Maryland has a far-reaching climate action plan that, if fulfilled, would make our state a leader in tackling the climate crisis. In 2009, the Maryland General Assembly passed the landmark Greenhouse Gas Reduction Act (GGRA), mandating a statewide reduction in greenhouse gas pollution of 25 percent by 2020. In July of 2013, state officials released the Maryland’s roadmap to meeting that goal—our Climate Action Plan. It includes proposals to increase clean energy and energy efficiency goals, expand access to public transportation and move our state toward zero waste.
CCAN activists fought hard to put this historic plan in motion. Now we’re fighting just as hard to ensure Maryland meets and even exceeds its goals, which will put our state on the path to a strong economy, healthy families and a safe climate.
In 2016 Governor Hogan signed the renewed Greenhouse Gas Reduction Act of 2016, that requires Maryland to slash emissions economy-wide by 40% below 2006 levels by 2030.
Maryland’s Climate Action Plan
The 2013 Climate Action Plan for Maryland contains strong goals and over 150 programs aimed at strengthening Maryland’s clean energy economy, improving our health, reducing waste, and protecting our climate. Key elements and benefits include:
- Reducing Maryland’s greenhouse gas emissions by 55 million metric tons of carbon dioxide-equivalent annually.

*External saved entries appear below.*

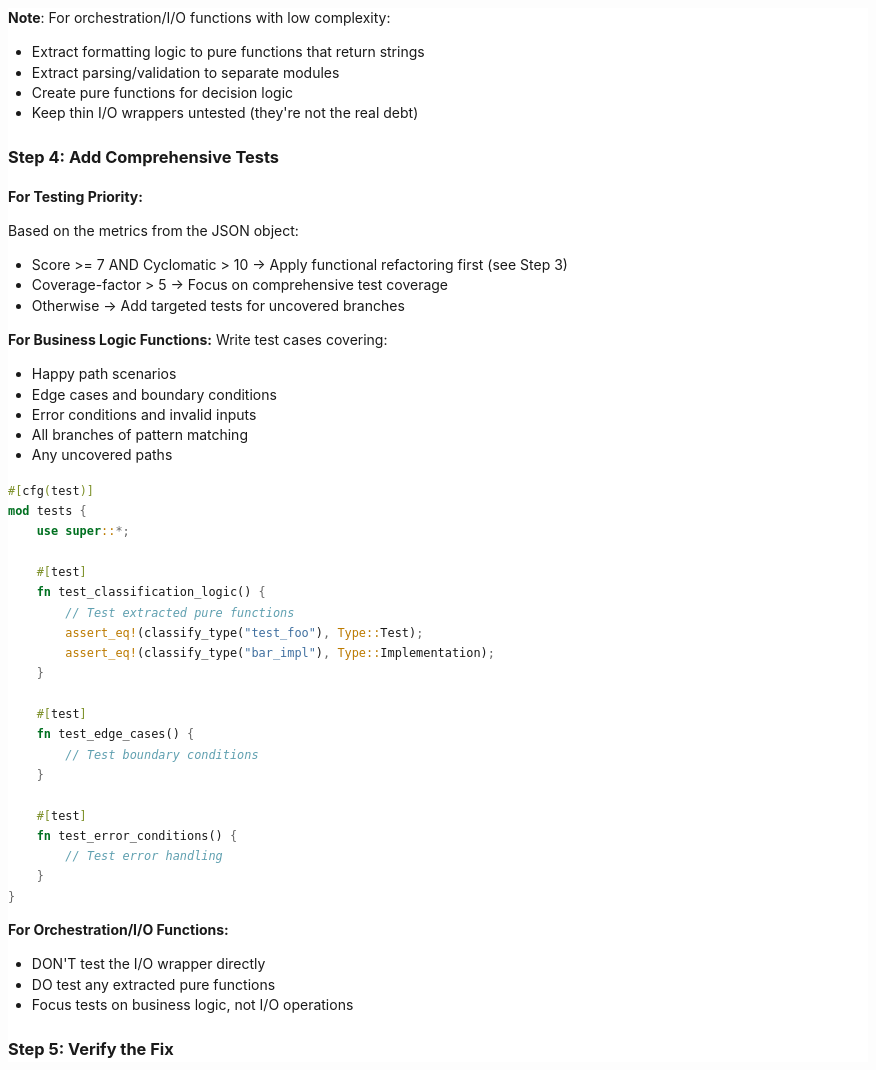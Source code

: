 **Note**: For orchestration/I/O functions with low complexity:
- Extract formatting logic to pure functions that return strings
- Extract parsing/validation to separate modules
- Create pure functions for decision logic
- Keep thin I/O wrappers untested (they're not the real debt)

### Step 4: Add Comprehensive Tests

**For Testing Priority:**

Based on the metrics from the JSON object:
- Score >= 7 AND Cyclomatic > 10 → Apply functional refactoring first (see Step 3)
- Coverage-factor > 5 → Focus on comprehensive test coverage
- Otherwise → Add targeted tests for uncovered branches

**For Business Logic Functions:**
Write test cases covering:
- Happy path scenarios
- Edge cases and boundary conditions  
- Error conditions and invalid inputs
- All branches of pattern matching
- Any uncovered paths

```rust
#[cfg(test)]
mod tests {
    use super::*;

    #[test]
    fn test_classification_logic() {
        // Test extracted pure functions
        assert_eq!(classify_type("test_foo"), Type::Test);
        assert_eq!(classify_type("bar_impl"), Type::Implementation);
    }

    #[test]
    fn test_edge_cases() {
        // Test boundary conditions
    }

    #[test]
    fn test_error_conditions() {
        // Test error handling
    }
}
```

**For Orchestration/I/O Functions:**
- DON'T test the I/O wrapper directly
- DO test any extracted pure functions
- Focus tests on business logic, not I/O operations

### Step 5: Verify the Fix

- Raising the state’s renewable energy goals, requiring that 25 percent of Maryland’s electricity comes from renewable sources by 2020.
- Reducing waste by “reusing, recycling, composting and saving our way to Zero Waste, including an 85 percent reduction in generation of solid waste by 2030.”
- Boosting Maryland’s economy by creating $1.6 billion in economic benefits and 37,000 new jobs through smart, sustainable investments.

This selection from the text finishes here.